> [Task item]: When copying the records below, keep every word as it is and drop the images.
Exercise data Block Start
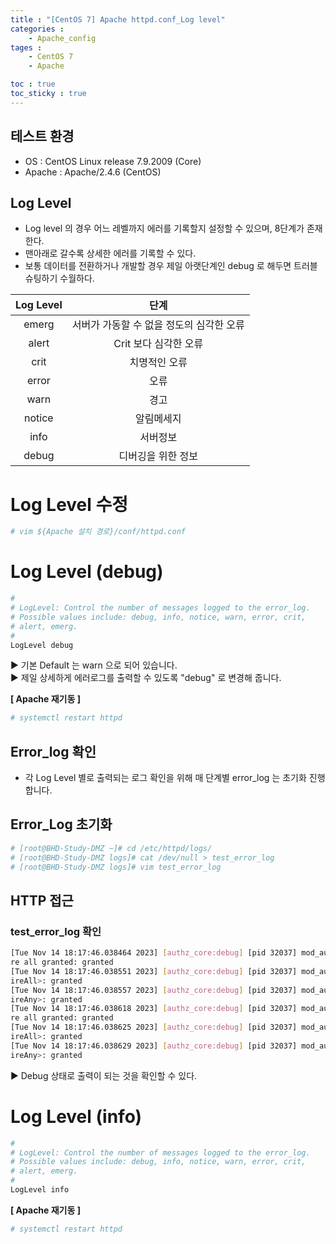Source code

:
 ```yaml
---
title : "[CentOS 7] Apache httpd.conf_Log level"
categories :
    - Apache_config
tages :
    - CentOS 7
    - Apache

toc : true
toc_sticky : true
---
```


## 테스트 환경
- OS : CentOS Linux release 7.9.2009 (Core)
- Apache : Apache/2.4.6 (CentOS)

## Log Level

- Log level 의 경우 어느 레벨까지 에러를 기록할지 설정할 수 있으며, 8단계가 존재한다.
- 맨아래로 갈수록 상세한 에러를 기록할 수 있다.
- 보통 데이터를 전환하거나 개발할 경우 제일 아랫단계인 debug 로 해두면 트러블 슈팅하기 수월하다.

|**Log Level**|**단계**|
|:---:|:---:|
|emerg|서버가 가동할 수 없을 정도의 심각한 오류|
|alert|Crit 보다 심각한 오류|
|crit|치명적인 오류|
|error|오류|
|warn|경고|
|notice|알림메세지|
|info|서버정보|
|debug|디버깅을 위한 정보|

# Log Level 수정
```bash
# vim ${Apache 설치 경로}/conf/httpd.conf
```

# Log Level (debug)
```bash
#
# LogLevel: Control the number of messages logged to the error_log.
# Possible values include: debug, info, notice, warn, error, crit,
# alert, emerg.
#
LogLevel debug
```
▶ 기본 Default 는 warn 으로 되어 있습니다. <br>
▶ 제일 상세하게 에러로그를 출력할 수 있도록 "debug" 로 변경해 줍니다.

**[ Apache 재기동 ]**
```bash
# systemctl restart httpd
```

## Error_log 확인
- 각 Log Level 별로 출력되는 로그 확인을 위해 매 단계별 error_log 는 초기화 진행합니다.

## Error_Log 초기화
```bash
# [root@BHD-Study-DMZ ~]# cd /etc/httpd/logs/
# [root@BHD-Study-DMZ logs]# cat /dev/null > test_error_log
# [root@BHD-Study-DMZ logs]# vim test_error_log
```

## HTTP 접근
### test_error_log 확인
```bash
[Tue Nov 14 18:17:46.038464 2023] [authz_core:debug] [pid 32037] mod_authz_core.c(809): [client 183.99.76.4:60868] AH01626: authorization result of Requi
re all granted: granted
[Tue Nov 14 18:17:46.038551 2023] [authz_core:debug] [pid 32037] mod_authz_core.c(809): [client 183.99.76.4:60868] AH01626: authorization result of <Requ
ireAll>: granted
[Tue Nov 14 18:17:46.038557 2023] [authz_core:debug] [pid 32037] mod_authz_core.c(809): [client 183.99.76.4:60868] AH01626: authorization result of <Requ
ireAny>: granted
[Tue Nov 14 18:17:46.038618 2023] [authz_core:debug] [pid 32037] mod_authz_core.c(809): [client 183.99.76.4:60868] AH01626: authorization result of Requi
re all granted: granted
[Tue Nov 14 18:17:46.038625 2023] [authz_core:debug] [pid 32037] mod_authz_core.c(809): [client 183.99.76.4:60868] AH01626: authorization result of <Requ
ireAll>: granted
[Tue Nov 14 18:17:46.038629 2023] [authz_core:debug] [pid 32037] mod_authz_core.c(809): [client 183.99.76.4:60868] AH01626: authorization result of <Requ
ireAny>: granted
```
▶ Debug 상태로 출력이 되는 것을 확인할 수 있다.

# Log Level (info)
```bash
#
# LogLevel: Control the number of messages logged to the error_log.
# Possible values include: debug, info, notice, warn, error, crit,
# alert, emerg.
#
LogLevel info
```

**[ Apache 재기동 ]**
```bash
# systemctl restart httpd
```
Exercise data Block End
> [Written reply]:
Source code

:
 ```yaml
---
title : "[CentOS 7] Apache httpd.conf_Log level"
categories :
    - Apache_config
tages :
    - CentOS 7
    - Apache

toc : true
toc_sticky : true
---
```


## 테스트 환경
- OS : CentOS Linux release 7.9.2009 (Core)
- Apache : Apache/2.4.6 (CentOS)

## Log Level

- Log level 의 경우 어느 레벨까지 에러를 기록할지 설정할 수 있으며, 8단계가 존재한다.
- 맨아래로 갈수록 상세한 에러를 기록할 수 있다.
- 보통 데이터를 전환하거나 개발할 경우 제일 아랫단계인 debug 로 해두면 트러블 슈팅하기 수월하다.

|**Log Level**|**단계**|
|:---:|:---:|
|emerg|서버가 가동할 수 없을 정도의 심각한 오류|
|alert|Crit 보다 심각한 오류|
|crit|치명적인 오류|
|error|오류|
|warn|경고|
|notice|알림메세지|
|info|서버정보|
|debug|디버깅을 위한 정보|

# Log Level 수정
```bash
# vim ${Apache 설치 경로}/conf/httpd.conf
```

# Log Level (debug)
```bash
#
# LogLevel: Control the number of messages logged to the error_log.
# Possible values include: debug, info, notice, warn, error, crit,
# alert, emerg.
#
LogLevel debug
```
▶ 기본 Default 는 warn 으로 되어 있습니다. <br>
▶ 제일 상세하게 에러로그를 출력할 수 있도록 "debug" 로 변경해 줍니다.

**[ Apache 재기동 ]**
```bash
# systemctl restart httpd
```

## Error_log 확인
- 각 Log Level 별로 출력되는 로그 확인을 위해 매 단계별 error_log 는 초기화 진행합니다.

## Error_Log 초기화
```bash
# [root@BHD-Study-DMZ ~]# cd /etc/httpd/logs/
# [root@BHD-Study-DMZ logs]# cat /dev/null > test_error_log
# [root@BHD-Study-DMZ logs]# vim test_error_log
```

## HTTP 접근
### test_error_log 확인
```bash
[Tue Nov 14 18:17:46.038464 2023] [authz_core:debug] [pid 32037] mod_authz_core.c(809): [client 183.99.76.4:60868] AH01626: authorization result of Requi
re all granted: granted
[Tue Nov 14 18:17:46.038551 2023] [authz_core:debug] [pid 32037] mod_authz_core.c(809): [client 183.99.76.4:60868] AH01626: authorization result of <Requ
ireAll>: granted
[Tue Nov 14 18:17:46.038557 2023] [authz_core:debug] [pid 32037] mod_authz_core.c(809): [client 183.99.76.4:60868] AH01626: authorization result of <Requ
ireAny>: granted
[Tue Nov 14 18:17:46.038618 2023] [authz_core:debug] [pid 32037] mod_authz_core.c(809): [client 183.99.76.4:60868] AH01626: authorization result of Requi
re all granted: granted
[Tue Nov 14 18:17:46.038625 2023] [authz_core:debug] [pid 32037] mod_authz_core.c(809): [client 183.99.76.4:60868] AH01626: authorization result of <Requ
ireAll>: granted
[Tue Nov 14 18:17:46.038629 2023] [authz_core:debug] [pid 32037] mod_authz_core.c(809): [client 183.99.76.4:60868] AH01626: authorization result of <Requ
ireAny>: granted
```
▶ Debug 상태로 출력이 되는 것을 확인할 수 있다.

# Log Level (info)
```bash
#
# LogLevel: Control the number of messages logged to the error_log.
# Possible values include: debug, info, notice, warn, error, crit,
# alert, emerg.
#
LogLevel info
```

**[ Apache 재기동 ]**
```bash
# systemctl restart httpd
```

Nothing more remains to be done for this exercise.